_YOUR OBJECTIVE_
In the entries below, find the line containing "masking (5 minutes)" and the line containing "Duration**: ~2 minutes". Copy those two lines and everything between them exactly, and only that.

_RAW DATA_
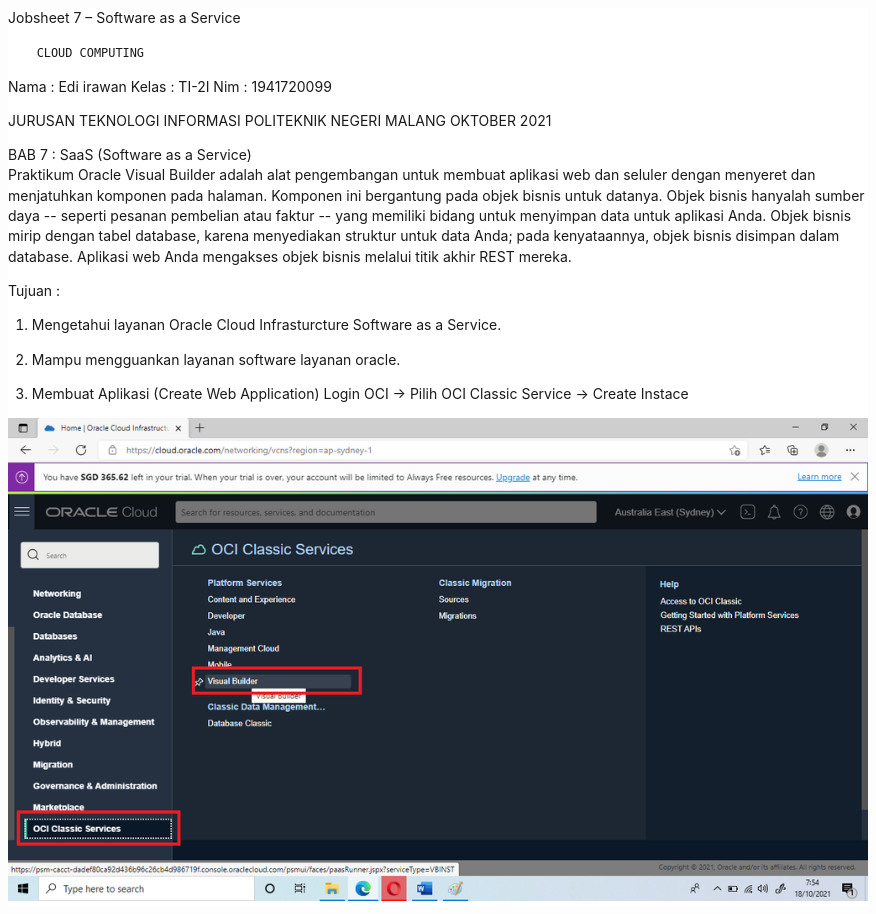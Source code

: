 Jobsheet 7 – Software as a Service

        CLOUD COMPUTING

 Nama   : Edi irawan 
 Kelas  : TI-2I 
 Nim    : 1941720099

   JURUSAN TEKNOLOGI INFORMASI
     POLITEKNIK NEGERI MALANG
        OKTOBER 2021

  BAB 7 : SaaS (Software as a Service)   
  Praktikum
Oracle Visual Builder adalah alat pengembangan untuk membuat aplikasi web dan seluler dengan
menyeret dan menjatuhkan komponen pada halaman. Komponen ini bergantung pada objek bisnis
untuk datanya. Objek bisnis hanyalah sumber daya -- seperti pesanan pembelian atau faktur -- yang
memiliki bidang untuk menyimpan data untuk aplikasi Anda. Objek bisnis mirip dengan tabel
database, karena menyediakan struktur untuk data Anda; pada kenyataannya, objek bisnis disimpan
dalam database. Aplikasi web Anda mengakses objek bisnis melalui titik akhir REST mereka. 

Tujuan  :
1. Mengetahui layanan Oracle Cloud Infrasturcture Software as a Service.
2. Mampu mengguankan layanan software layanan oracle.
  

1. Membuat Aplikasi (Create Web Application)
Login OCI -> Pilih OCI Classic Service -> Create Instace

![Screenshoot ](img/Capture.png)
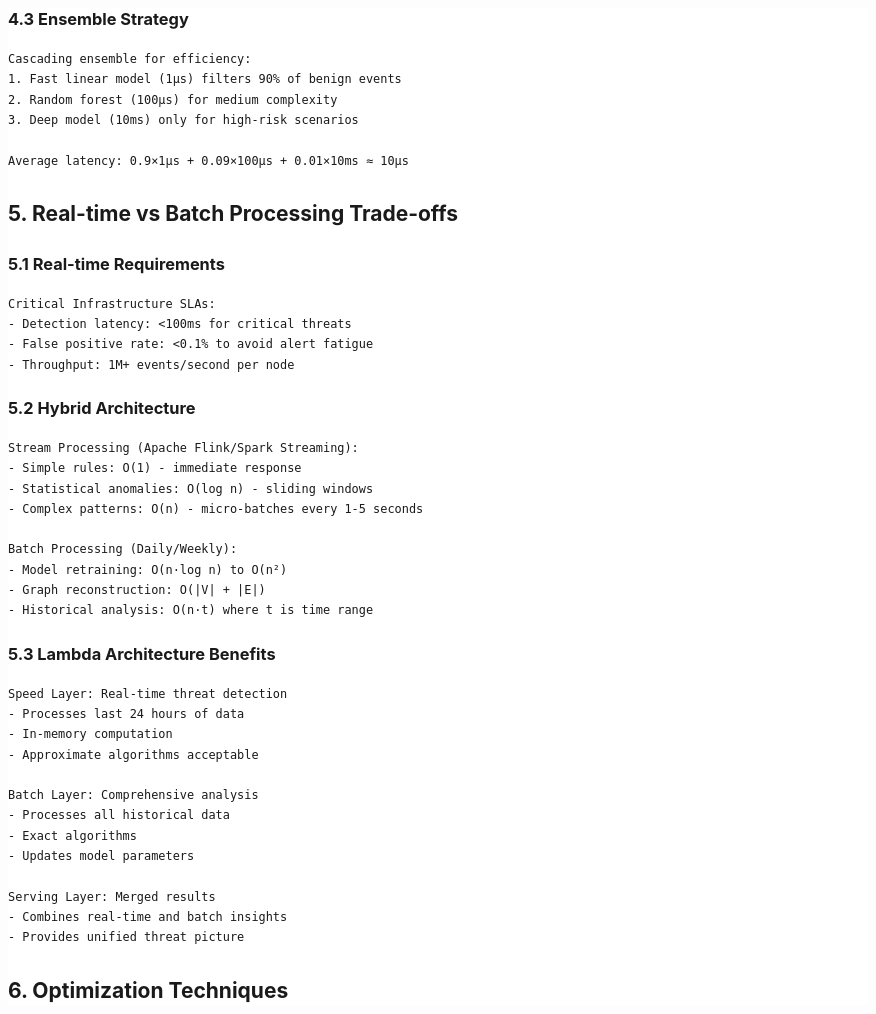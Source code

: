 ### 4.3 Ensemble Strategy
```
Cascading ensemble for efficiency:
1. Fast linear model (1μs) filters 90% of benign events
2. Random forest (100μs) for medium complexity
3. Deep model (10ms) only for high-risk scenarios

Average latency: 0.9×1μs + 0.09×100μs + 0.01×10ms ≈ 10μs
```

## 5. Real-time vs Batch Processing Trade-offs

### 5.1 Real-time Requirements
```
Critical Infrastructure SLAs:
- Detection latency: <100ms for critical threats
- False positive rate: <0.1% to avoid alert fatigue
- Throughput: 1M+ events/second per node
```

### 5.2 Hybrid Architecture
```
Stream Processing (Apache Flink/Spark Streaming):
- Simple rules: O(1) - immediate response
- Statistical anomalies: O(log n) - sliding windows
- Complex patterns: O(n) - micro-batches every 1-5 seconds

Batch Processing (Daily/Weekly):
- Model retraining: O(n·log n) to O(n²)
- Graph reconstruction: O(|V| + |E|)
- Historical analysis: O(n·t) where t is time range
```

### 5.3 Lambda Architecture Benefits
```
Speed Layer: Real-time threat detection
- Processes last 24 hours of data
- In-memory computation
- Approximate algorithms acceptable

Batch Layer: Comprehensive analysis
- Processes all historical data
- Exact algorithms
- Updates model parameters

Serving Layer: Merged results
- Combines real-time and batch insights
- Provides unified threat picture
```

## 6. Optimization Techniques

==

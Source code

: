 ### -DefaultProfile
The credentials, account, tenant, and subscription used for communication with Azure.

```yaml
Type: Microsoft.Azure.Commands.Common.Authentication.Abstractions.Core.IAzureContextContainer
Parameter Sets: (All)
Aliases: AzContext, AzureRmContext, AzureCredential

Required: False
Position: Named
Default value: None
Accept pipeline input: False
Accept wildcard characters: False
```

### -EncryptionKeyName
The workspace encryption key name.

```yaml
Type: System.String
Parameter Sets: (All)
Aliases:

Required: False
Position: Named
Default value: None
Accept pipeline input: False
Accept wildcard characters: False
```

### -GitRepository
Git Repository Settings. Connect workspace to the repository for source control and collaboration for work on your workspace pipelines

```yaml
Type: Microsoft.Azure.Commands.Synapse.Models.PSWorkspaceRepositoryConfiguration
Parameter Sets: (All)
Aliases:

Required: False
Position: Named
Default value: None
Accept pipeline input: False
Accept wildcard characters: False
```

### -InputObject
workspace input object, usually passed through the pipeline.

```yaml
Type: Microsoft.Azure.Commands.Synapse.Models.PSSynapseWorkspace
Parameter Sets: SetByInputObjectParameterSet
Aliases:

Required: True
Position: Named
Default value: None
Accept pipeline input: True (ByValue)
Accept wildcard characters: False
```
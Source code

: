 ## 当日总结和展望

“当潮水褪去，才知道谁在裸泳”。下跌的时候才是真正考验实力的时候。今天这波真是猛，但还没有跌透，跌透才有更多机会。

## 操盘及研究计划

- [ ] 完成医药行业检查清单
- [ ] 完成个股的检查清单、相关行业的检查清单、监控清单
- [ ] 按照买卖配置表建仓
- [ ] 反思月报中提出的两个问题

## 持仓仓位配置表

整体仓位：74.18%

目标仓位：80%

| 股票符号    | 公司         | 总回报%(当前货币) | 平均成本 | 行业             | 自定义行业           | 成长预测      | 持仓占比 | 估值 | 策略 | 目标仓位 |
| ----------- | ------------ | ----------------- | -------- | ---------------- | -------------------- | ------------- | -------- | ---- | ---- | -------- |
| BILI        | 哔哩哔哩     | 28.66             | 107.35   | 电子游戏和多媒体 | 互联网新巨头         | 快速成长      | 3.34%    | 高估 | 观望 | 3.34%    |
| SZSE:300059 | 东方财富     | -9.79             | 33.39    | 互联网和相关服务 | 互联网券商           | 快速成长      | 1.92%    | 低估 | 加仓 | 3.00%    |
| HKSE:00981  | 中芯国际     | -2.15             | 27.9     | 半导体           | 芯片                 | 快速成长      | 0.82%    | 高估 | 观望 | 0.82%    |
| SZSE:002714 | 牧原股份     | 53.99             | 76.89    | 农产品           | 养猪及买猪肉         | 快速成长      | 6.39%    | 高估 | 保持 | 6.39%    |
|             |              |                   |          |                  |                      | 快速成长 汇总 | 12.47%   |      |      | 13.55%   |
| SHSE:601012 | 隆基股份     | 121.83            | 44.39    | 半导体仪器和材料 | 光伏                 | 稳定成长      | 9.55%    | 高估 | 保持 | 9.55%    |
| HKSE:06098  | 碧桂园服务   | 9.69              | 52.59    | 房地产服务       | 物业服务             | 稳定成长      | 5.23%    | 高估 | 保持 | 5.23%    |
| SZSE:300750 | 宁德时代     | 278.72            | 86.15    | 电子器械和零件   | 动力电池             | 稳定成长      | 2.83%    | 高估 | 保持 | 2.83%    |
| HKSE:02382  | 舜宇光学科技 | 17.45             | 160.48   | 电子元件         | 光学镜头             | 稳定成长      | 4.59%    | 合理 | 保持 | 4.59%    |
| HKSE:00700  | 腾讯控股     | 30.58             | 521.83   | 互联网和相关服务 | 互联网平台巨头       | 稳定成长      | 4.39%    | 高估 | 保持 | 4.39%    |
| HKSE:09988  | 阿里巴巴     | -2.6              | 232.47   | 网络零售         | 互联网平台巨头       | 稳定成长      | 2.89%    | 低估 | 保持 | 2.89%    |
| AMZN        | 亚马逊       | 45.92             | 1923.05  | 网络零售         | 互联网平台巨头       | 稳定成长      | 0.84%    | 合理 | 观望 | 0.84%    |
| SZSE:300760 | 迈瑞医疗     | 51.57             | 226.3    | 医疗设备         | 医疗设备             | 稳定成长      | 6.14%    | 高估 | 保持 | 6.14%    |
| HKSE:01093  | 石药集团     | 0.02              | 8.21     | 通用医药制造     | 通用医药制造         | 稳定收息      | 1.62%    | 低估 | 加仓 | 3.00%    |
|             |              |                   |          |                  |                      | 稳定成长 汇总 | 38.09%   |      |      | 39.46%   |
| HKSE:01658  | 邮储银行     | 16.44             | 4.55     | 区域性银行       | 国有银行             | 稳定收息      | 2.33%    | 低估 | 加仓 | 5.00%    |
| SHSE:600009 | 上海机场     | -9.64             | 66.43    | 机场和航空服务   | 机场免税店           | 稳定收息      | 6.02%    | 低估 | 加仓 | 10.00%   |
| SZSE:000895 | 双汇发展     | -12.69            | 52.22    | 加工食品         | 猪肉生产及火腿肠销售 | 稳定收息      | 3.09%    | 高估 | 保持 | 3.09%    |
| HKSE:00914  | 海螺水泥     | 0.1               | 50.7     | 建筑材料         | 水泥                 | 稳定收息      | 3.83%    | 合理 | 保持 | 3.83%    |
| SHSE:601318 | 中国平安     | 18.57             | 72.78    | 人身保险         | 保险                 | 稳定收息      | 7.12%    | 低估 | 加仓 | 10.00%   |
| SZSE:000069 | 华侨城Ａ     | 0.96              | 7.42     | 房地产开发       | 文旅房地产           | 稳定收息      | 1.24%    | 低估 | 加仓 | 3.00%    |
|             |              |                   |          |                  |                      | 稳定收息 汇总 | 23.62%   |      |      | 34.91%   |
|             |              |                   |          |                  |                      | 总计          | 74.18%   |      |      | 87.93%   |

...

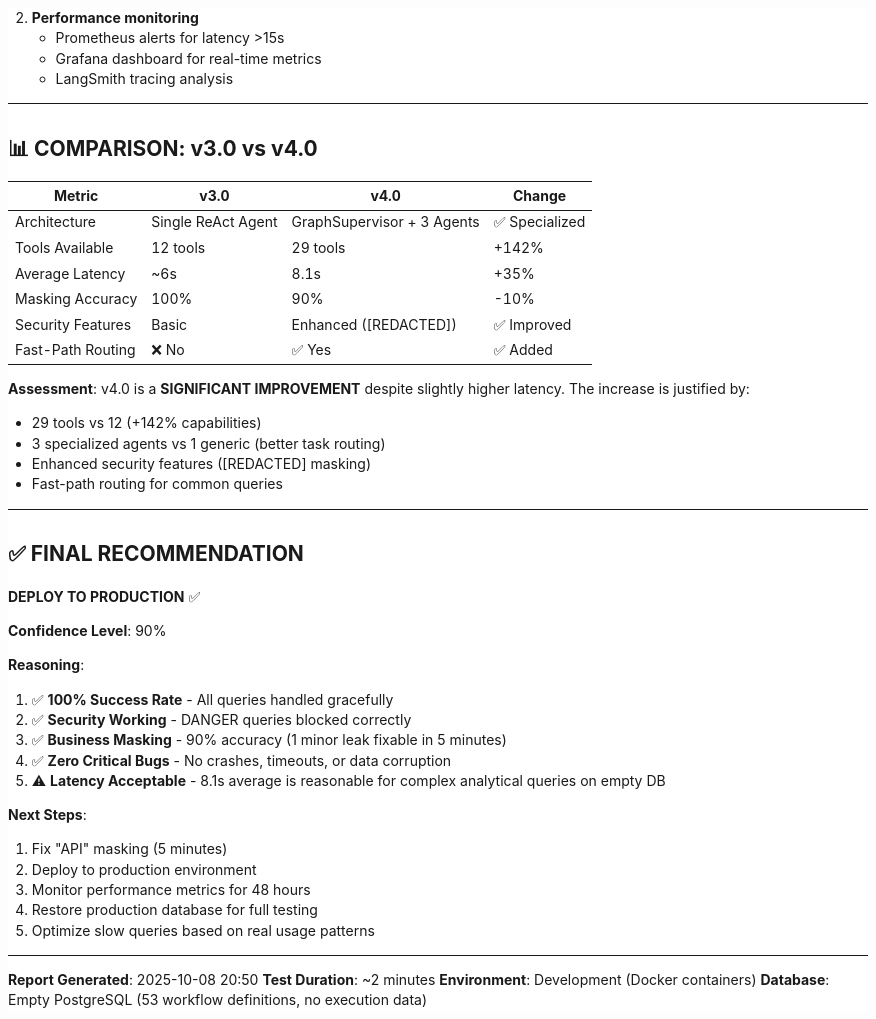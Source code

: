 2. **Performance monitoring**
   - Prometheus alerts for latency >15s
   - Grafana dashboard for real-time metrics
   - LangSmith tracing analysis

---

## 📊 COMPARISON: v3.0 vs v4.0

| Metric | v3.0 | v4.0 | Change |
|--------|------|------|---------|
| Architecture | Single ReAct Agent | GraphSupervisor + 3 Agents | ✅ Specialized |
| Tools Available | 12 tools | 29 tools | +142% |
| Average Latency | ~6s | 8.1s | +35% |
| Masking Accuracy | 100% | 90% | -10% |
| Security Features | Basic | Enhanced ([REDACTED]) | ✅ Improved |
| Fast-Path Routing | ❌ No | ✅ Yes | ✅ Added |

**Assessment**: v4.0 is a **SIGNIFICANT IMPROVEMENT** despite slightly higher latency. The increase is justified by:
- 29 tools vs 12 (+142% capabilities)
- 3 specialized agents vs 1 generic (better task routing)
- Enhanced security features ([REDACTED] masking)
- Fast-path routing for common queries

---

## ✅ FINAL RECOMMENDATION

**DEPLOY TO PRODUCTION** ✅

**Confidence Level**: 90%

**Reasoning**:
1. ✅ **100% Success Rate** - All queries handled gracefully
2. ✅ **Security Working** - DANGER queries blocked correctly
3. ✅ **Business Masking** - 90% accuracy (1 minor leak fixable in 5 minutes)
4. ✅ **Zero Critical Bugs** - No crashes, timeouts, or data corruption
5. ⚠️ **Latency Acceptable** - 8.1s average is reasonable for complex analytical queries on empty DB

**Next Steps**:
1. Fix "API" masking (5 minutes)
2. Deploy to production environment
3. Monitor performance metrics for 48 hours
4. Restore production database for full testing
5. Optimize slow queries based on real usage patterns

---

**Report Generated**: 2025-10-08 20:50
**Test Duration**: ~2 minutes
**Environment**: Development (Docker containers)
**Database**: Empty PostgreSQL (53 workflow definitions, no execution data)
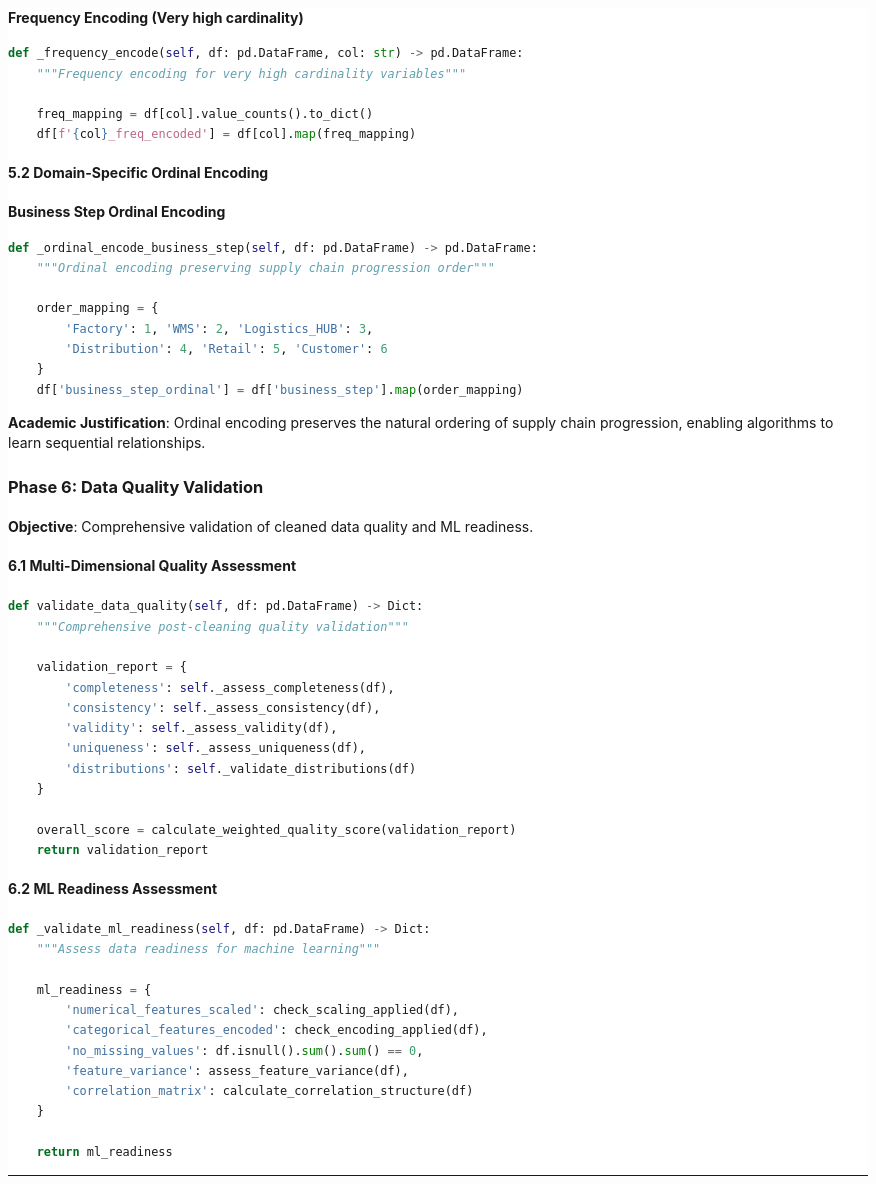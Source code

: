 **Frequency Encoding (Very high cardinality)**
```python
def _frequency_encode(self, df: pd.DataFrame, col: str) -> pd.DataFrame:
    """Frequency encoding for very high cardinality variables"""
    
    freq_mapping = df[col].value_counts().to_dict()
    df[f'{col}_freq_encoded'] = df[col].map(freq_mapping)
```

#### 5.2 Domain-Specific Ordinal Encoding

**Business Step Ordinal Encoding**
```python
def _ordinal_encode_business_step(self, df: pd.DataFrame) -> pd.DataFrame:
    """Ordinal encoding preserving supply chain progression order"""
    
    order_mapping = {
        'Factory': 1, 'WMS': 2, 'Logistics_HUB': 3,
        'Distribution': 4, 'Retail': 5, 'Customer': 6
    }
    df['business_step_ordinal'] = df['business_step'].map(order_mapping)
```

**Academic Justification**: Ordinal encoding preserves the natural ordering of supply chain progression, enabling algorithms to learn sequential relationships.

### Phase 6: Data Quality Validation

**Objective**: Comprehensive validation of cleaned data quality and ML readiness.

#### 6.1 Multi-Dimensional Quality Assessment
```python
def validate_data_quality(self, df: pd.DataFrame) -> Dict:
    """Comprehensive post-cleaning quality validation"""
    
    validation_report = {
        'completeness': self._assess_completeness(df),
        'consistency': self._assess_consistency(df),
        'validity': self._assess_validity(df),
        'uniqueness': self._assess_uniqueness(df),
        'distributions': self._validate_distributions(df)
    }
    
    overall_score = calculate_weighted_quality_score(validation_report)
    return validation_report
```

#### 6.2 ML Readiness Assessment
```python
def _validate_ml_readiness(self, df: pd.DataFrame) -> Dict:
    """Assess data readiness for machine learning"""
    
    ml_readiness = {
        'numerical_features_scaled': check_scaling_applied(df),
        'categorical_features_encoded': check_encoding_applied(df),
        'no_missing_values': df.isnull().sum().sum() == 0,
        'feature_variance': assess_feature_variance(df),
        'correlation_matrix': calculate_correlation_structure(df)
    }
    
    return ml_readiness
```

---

_ANSWER_
1. Fix "API" masking (5 minutes)
2. Deploy to production environment
3. Monitor performance metrics for 48 hours
4. Restore production database for full testing
5. Optimize slow queries based on real usage patterns

---

**Report Generated**: 2025-10-08 20:50
**Test Duration**: ~2 minutes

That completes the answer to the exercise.